*** Extracted material ***

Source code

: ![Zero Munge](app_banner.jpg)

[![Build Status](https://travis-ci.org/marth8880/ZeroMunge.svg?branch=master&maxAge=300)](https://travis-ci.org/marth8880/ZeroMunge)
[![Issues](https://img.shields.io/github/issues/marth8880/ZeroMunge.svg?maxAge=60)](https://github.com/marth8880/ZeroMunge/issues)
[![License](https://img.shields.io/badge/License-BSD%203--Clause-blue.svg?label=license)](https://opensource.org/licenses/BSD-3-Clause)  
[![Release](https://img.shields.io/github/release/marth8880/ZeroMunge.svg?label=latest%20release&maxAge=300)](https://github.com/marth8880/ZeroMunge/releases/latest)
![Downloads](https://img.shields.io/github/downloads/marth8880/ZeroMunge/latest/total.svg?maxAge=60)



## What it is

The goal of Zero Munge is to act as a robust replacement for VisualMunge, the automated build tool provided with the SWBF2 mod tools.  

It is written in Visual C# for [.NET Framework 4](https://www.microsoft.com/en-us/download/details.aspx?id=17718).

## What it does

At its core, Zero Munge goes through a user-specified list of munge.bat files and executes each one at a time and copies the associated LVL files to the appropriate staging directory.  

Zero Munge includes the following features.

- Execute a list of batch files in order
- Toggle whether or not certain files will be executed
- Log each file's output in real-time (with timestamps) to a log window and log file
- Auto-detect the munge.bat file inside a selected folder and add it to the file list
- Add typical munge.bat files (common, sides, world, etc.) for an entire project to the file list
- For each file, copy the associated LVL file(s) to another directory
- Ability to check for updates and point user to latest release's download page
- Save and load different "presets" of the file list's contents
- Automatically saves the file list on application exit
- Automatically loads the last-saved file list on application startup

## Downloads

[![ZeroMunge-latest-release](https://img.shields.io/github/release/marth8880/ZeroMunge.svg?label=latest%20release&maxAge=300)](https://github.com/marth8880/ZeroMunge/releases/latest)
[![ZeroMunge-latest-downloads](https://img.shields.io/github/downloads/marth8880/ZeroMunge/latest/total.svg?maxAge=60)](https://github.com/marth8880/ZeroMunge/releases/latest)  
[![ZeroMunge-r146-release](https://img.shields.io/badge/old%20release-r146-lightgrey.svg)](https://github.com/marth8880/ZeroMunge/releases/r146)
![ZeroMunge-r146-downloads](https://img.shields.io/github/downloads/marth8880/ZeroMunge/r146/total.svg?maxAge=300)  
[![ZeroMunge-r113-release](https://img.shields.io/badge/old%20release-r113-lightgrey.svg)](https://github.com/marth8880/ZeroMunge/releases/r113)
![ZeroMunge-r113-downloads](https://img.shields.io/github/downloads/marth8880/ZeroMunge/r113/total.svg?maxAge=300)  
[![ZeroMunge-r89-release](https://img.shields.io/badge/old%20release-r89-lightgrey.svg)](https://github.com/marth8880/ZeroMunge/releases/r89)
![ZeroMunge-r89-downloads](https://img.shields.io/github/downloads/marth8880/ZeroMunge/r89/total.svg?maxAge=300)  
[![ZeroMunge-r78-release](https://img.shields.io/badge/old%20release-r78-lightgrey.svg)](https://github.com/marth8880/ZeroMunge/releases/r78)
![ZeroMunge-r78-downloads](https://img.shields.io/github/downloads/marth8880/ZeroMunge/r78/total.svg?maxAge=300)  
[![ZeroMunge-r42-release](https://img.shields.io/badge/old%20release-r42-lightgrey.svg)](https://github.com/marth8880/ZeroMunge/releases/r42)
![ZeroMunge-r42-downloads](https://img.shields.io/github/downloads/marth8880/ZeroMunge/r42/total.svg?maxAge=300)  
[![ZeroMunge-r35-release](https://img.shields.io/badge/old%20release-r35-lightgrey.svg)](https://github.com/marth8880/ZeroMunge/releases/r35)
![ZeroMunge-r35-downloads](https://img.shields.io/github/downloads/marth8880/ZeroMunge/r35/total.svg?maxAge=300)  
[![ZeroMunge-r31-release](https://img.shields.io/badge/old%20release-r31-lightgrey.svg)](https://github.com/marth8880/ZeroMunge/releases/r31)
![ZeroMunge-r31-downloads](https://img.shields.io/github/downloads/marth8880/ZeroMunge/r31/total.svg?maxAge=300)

*** End of Extracted material ***
*** Extracted material ***

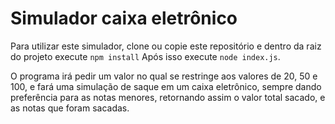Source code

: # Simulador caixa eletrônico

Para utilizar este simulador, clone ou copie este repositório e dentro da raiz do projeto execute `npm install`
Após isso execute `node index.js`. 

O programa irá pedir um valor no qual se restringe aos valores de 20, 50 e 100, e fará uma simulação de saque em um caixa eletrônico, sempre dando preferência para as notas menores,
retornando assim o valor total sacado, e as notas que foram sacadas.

*** End of Extracted material ***

◆ Instructions for the task ◆
Extract, from the material above, each line holding the word "notas".

◆ The answer ◆
O programa irá pedir um valor no qual se restringe aos valores de 20, 50 e 100, e fará uma simulação de saque em um caixa eletrônico, sempre dando preferência para as notas menores,
retornando assim o valor total sacado, e as notas que foram sacadas.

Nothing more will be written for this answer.